表1〜3において、RBOT寿命が長いほどテトラエステルの酸化・加水分解安定性が優れていることを表わす。
【0063】
「条件2」
4,4'−メチレンビス(2,6−ジ−tert−ブチルフェノール)とIRGANOX L57と水を耐圧容器に入れず、それ以外は条件1と同様の操作を行い、テトラエステル3および8において、該耐圧容器の圧力が最高になったときから175kPaの圧力降下をするまでに要する時間(RBOT寿命)を測定した。ここで、RBOT寿命が長いほどテトラエステルの酸化安定性が優れていることを表わす。
【0064】
(試験例6)重量減少温度の測定(熱安定性の評価)
熱重量/示差熱量計Tg−DTA6200(セイコー・インスツルメント社製)を用い、以下の条件で、テトラエステル5、6および9〜12の5%重量減少温度を測定した。結果を表4に示す。

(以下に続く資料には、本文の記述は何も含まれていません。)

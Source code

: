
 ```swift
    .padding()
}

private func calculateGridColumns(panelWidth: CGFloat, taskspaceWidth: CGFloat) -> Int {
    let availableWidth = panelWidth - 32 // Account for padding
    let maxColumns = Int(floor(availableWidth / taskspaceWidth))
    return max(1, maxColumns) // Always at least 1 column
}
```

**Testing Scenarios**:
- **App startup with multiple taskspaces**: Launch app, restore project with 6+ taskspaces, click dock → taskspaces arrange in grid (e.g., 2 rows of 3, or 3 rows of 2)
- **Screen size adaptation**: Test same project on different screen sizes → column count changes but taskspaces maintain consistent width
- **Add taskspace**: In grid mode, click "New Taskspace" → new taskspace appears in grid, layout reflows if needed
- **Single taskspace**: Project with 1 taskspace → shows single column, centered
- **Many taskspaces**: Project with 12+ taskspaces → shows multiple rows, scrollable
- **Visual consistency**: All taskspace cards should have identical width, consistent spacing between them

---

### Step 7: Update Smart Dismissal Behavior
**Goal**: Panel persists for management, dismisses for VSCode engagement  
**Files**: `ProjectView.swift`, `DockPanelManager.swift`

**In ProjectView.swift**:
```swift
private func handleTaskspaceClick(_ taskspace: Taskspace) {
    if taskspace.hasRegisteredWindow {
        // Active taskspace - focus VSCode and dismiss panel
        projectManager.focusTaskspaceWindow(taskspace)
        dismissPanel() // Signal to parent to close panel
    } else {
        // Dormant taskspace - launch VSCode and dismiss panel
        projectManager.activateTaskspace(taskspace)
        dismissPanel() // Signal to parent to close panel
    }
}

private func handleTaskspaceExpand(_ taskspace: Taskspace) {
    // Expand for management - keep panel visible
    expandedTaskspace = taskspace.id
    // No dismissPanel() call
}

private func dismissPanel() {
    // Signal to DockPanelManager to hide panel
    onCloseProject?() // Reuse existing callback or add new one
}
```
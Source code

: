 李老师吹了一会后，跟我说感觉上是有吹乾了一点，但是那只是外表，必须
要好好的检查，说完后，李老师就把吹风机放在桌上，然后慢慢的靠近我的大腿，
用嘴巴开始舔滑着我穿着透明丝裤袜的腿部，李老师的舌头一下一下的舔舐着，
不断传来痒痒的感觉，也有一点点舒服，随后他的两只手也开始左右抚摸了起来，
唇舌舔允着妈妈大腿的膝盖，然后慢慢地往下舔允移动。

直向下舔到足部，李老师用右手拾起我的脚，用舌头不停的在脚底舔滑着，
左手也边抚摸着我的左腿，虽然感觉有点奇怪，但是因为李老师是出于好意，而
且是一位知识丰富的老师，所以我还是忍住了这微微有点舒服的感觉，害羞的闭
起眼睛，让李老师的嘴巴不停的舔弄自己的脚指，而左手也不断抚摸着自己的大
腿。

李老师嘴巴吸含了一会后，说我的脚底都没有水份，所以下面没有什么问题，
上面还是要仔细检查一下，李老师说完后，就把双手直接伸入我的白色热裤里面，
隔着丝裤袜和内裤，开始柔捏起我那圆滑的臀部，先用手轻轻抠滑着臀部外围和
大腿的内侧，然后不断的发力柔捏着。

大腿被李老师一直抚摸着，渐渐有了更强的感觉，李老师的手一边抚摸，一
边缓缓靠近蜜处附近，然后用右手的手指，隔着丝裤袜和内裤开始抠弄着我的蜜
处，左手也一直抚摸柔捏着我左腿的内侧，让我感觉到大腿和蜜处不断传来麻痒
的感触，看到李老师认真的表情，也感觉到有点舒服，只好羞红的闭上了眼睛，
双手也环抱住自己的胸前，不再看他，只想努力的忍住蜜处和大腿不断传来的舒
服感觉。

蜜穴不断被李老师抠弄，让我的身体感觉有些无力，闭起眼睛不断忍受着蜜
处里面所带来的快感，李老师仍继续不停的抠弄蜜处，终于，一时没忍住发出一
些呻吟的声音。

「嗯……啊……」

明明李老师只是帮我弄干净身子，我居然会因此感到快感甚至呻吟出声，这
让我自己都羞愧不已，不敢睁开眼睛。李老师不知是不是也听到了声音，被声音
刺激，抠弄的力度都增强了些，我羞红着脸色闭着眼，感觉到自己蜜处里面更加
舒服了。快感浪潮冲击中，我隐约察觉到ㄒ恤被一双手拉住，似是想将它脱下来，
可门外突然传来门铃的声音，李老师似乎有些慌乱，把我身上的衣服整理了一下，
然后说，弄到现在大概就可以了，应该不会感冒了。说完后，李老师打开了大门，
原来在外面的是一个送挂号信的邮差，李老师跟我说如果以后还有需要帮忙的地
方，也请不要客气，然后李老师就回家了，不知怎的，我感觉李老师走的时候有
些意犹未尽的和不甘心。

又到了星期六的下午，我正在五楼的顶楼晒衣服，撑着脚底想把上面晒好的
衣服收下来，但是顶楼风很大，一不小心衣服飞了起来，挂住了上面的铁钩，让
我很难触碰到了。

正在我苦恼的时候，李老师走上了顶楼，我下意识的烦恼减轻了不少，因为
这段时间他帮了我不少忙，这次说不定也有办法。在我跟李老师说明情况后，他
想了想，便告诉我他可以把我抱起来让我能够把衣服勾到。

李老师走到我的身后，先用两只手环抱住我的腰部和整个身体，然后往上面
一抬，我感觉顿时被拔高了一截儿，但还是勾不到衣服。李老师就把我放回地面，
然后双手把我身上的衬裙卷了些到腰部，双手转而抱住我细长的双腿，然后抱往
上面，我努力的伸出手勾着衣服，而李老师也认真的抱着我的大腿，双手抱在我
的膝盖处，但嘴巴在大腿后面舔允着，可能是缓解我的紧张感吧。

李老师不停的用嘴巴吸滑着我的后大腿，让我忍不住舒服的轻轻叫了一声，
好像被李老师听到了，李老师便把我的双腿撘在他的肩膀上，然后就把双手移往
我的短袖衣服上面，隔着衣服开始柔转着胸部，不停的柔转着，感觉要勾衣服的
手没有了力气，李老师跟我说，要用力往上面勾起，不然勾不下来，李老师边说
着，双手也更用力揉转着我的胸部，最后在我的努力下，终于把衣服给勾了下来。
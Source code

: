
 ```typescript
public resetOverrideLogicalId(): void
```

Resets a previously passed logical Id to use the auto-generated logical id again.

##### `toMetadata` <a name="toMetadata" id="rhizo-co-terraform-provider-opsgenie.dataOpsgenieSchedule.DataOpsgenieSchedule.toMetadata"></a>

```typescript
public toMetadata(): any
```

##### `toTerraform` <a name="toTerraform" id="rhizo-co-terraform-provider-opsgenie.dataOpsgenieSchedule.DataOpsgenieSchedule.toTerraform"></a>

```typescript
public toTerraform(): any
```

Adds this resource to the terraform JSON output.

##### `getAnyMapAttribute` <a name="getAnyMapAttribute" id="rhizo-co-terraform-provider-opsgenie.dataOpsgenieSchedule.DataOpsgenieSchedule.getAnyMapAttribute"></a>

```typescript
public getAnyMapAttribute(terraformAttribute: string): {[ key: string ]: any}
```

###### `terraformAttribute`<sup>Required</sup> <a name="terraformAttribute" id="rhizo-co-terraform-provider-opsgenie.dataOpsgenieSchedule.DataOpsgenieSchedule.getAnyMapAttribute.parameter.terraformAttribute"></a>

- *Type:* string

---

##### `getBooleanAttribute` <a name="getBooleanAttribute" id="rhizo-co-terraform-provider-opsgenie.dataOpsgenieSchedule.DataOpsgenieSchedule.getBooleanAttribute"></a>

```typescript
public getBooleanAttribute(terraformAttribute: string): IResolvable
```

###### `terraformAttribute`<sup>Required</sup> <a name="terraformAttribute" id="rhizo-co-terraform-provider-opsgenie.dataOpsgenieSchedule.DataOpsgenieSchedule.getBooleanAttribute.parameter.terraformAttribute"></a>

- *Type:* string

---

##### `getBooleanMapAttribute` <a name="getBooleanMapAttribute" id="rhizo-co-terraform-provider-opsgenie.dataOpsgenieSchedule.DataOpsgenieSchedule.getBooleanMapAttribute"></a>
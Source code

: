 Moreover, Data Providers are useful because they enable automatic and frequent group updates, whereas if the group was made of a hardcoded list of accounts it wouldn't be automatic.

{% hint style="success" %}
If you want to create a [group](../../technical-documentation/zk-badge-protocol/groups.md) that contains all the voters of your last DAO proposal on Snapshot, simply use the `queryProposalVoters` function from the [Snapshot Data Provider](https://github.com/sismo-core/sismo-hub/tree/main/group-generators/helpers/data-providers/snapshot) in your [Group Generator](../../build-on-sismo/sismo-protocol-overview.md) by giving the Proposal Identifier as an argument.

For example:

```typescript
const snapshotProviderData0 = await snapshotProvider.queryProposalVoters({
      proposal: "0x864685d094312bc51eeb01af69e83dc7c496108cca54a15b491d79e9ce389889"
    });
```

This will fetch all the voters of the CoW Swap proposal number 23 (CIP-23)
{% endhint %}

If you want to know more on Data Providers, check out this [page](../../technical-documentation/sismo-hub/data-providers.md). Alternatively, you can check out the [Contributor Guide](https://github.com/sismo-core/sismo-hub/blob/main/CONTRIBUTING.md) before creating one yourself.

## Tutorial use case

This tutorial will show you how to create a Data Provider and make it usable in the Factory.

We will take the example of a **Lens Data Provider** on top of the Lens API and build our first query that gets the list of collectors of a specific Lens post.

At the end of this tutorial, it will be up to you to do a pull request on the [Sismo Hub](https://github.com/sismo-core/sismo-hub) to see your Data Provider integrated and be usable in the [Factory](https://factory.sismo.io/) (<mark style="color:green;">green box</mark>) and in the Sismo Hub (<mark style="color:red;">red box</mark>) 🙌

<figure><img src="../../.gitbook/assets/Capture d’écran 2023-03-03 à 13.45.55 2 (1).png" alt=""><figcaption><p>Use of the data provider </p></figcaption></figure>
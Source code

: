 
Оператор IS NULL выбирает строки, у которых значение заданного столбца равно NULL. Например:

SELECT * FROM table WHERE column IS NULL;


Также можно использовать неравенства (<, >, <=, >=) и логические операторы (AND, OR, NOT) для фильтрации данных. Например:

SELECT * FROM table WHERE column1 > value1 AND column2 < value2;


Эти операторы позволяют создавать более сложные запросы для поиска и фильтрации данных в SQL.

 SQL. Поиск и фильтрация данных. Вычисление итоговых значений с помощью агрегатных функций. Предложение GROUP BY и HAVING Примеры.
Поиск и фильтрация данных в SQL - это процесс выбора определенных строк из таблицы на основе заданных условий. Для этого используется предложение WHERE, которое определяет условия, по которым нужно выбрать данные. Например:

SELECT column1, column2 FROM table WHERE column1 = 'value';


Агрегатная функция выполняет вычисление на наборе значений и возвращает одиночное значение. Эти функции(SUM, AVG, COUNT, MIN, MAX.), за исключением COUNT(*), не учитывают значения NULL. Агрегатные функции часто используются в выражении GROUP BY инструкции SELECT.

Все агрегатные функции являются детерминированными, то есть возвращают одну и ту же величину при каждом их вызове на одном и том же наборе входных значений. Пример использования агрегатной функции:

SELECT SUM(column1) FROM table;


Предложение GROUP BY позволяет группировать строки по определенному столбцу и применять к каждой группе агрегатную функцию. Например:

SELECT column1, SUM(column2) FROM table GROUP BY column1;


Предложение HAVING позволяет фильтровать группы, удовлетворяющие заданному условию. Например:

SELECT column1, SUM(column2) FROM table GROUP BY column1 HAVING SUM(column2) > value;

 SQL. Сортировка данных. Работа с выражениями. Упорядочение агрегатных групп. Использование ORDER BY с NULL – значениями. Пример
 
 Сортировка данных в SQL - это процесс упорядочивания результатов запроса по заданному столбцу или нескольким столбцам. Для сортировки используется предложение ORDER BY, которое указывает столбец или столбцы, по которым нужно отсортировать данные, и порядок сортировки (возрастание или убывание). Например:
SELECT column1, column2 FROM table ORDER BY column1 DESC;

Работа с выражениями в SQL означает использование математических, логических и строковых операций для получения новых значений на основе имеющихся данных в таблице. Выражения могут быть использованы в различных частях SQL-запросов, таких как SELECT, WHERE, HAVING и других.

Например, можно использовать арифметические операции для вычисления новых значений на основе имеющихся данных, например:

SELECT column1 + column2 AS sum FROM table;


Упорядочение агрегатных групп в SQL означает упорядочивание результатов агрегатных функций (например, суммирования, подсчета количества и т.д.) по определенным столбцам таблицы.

測定温度;40〜420℃、昇温速度;10℃/分、雰囲気;窒素通気(300mL/分)、試料容器;アルミニウム製15μl(開放)、サンプル量;3mg
【0065】
【表1】
【0066】
【表2】
【0067】
【表3】
【0068】
【表4】
【0069】
表1〜3より、テトラエステル1〜12は、100℃における動粘度が4.6〜8.2mm2/秒であって、粘度指数が89以上であり、流動点が−42.5℃以下と優れた低温流動性を有し、条件1におけるRBOT寿命が756分間以上と優れた酸化・加水分解安定性を有することがわかる。
【0070】
表4より、テトラエステル5、6および9〜12は、Tg−DTAの測定において、5%重量減少温度が221.8℃以上であった。本発明のテトラエステルは優れた熱安定性を有することがわかる。
【0071】
試験例3において、テトラエステル1〜4および6〜8は、二層分離温度が−32℃以下であり、中でもテトラエステル1〜3および7は−50℃以下であった。本発明のテトラエステルは、ジフルオロメタン冷媒に対する優れた相溶性を有することがわかる。
【0072】
試験例4において、テトラエステル2〜12は、固化せず、また析出物も確認されなかった。テトラエステル2〜12は、低温域で長期間保管するまたは使用する場合にも、好ましく使用できることがわかる。
【0073】
試験例5の「条件2」において、テトラエステル3はRBOT寿命が217分間であり、テトラエステル8はRBOT寿命が247分間であった。本発明のテトラエステルは、高い酸化安定性を有することがわかる。
【産業上の利用可能性】
【0074】
本発明により、優れた低温流動性および優れた安定性等をバランスよく有する冷凍機油等に用いられるペンタエリスリトールのテトラエステルを提供できる。